• _Exercise brief_:
Give, as a bare number, the count of lines below that contain "least".
### Source data
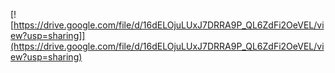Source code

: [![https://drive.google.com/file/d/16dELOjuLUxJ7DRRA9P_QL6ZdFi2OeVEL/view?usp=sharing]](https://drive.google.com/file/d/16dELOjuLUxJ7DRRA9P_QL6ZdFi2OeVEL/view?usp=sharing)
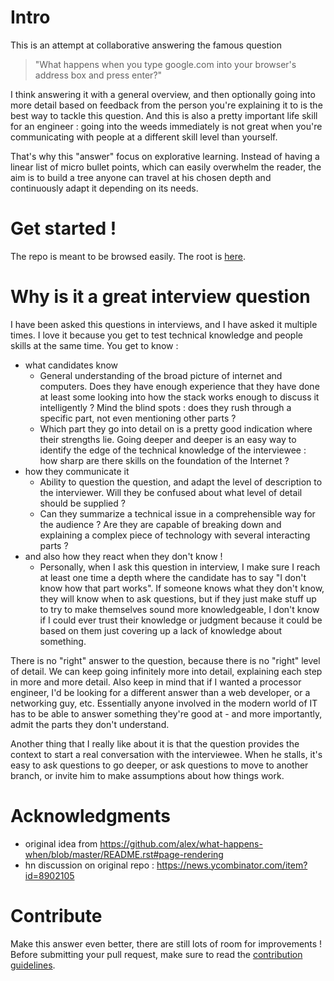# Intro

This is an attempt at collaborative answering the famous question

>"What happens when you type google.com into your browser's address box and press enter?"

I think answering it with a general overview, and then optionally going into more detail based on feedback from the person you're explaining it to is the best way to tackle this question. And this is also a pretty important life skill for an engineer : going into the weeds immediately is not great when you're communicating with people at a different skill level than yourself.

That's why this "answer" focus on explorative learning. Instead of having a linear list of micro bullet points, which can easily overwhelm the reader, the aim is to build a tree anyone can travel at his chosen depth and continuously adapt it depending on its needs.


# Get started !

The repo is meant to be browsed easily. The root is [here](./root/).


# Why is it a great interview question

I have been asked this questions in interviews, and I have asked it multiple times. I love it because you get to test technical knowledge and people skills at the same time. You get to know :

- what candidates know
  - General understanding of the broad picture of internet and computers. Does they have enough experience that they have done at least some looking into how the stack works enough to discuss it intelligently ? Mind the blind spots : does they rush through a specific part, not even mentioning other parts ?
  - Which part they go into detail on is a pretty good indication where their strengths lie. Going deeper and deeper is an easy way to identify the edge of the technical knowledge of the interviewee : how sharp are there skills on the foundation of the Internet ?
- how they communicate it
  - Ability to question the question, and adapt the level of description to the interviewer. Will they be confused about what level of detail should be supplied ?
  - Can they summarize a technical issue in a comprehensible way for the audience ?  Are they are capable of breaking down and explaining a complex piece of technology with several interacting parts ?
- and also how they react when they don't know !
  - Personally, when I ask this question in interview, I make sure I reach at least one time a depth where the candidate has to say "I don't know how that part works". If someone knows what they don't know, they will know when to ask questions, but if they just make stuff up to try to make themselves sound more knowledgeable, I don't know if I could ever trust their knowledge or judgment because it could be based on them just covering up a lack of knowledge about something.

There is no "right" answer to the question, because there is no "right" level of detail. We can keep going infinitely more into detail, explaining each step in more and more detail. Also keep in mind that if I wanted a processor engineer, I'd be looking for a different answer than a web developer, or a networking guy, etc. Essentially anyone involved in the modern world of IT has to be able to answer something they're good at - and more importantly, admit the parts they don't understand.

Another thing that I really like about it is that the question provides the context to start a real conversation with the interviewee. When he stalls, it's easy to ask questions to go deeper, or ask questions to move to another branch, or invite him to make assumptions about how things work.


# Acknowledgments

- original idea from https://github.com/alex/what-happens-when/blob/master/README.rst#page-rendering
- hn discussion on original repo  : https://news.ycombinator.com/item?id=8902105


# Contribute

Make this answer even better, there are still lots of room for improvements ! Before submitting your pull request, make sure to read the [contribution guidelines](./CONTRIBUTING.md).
######
### Source data
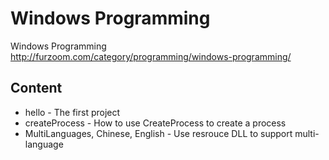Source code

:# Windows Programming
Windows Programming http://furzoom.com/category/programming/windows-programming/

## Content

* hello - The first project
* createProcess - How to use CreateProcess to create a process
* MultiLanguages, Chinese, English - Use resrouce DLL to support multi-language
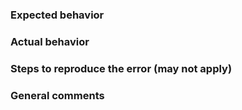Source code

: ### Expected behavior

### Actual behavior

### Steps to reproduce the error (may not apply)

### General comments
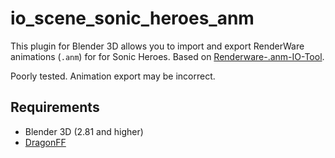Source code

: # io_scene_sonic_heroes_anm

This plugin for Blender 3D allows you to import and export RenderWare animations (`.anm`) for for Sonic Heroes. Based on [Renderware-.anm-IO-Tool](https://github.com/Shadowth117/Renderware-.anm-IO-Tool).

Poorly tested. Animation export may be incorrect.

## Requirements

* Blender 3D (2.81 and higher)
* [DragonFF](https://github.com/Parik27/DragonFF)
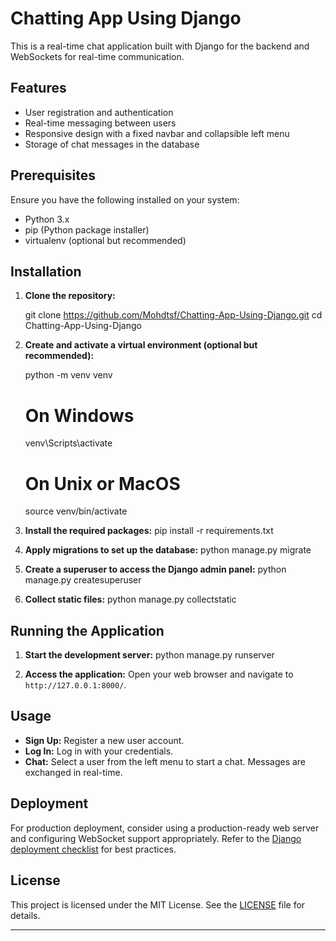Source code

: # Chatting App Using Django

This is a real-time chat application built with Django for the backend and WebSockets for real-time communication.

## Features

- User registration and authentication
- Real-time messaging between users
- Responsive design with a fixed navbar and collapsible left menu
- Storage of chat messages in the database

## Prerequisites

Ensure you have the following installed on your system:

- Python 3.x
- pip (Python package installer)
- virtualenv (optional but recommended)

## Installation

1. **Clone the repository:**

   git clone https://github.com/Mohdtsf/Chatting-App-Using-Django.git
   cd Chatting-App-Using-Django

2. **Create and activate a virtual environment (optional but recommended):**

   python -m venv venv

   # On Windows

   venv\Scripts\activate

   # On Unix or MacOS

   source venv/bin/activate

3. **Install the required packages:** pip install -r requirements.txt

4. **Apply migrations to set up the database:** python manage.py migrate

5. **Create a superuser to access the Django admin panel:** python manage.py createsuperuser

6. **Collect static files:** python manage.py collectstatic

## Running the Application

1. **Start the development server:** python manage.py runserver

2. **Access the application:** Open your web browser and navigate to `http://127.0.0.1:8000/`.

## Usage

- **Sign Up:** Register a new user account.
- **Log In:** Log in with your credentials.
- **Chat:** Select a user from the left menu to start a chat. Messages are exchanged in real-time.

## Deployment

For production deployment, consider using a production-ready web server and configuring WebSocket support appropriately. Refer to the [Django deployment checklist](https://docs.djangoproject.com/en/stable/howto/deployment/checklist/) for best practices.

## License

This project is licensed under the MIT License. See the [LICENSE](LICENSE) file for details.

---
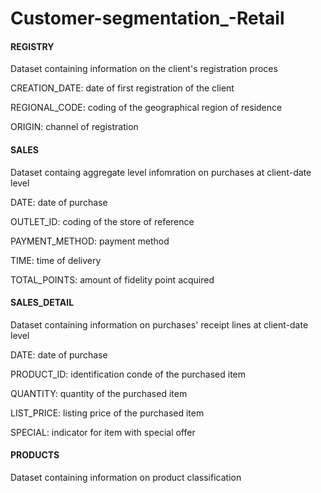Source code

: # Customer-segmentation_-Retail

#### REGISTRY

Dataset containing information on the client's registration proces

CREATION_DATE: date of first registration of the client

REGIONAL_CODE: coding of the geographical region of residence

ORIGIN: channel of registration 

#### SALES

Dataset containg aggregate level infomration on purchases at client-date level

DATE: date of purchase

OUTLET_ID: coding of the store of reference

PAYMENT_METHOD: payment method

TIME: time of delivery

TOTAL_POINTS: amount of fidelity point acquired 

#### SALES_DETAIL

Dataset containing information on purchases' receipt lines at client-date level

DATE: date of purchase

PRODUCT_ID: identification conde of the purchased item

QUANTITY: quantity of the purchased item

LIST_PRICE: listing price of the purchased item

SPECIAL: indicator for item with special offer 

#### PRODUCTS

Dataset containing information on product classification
######
### Source data
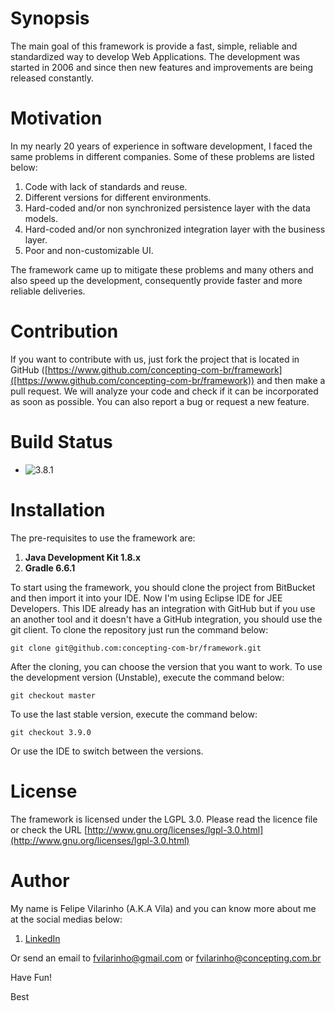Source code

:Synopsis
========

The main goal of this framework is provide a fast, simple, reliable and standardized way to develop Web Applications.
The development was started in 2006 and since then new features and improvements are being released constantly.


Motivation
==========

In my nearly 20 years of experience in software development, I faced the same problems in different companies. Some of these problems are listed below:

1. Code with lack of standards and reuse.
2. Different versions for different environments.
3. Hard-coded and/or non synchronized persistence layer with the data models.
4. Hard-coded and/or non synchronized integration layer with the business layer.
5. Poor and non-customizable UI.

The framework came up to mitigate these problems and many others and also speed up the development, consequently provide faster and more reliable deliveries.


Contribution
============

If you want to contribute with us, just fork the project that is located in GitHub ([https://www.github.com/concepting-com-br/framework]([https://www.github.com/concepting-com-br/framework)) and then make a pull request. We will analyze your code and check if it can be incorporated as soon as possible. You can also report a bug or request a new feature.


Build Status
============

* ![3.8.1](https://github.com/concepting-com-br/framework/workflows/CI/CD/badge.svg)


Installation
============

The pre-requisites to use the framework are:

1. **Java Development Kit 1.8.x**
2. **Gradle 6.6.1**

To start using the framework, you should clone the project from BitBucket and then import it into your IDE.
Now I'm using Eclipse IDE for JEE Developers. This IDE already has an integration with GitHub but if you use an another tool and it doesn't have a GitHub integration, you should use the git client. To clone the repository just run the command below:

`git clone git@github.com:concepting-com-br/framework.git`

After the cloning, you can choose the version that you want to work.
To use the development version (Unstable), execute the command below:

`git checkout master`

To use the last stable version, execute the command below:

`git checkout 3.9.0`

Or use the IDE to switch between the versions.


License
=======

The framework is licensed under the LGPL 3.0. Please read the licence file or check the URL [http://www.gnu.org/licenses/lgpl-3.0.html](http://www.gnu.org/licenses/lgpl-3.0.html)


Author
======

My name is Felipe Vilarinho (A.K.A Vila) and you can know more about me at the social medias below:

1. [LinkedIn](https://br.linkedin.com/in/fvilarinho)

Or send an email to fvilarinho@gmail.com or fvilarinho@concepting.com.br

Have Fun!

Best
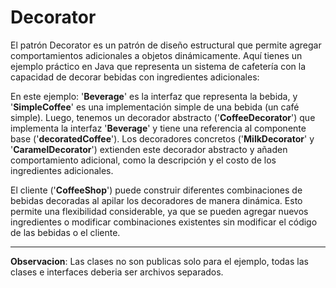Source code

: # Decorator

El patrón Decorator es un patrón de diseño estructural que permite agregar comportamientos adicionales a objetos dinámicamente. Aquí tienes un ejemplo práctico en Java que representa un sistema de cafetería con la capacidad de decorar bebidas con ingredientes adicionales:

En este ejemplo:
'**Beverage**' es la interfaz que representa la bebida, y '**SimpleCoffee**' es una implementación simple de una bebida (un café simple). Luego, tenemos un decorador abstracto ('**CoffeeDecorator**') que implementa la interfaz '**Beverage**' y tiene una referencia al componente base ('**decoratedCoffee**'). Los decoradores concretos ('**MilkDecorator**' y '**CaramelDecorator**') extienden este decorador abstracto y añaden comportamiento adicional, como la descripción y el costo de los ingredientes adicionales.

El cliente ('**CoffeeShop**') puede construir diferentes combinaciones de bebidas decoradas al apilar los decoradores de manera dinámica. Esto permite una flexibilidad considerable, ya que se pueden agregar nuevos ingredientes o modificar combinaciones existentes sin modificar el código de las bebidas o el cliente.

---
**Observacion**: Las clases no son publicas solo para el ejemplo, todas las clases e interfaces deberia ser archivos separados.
######
• _Task output_:
2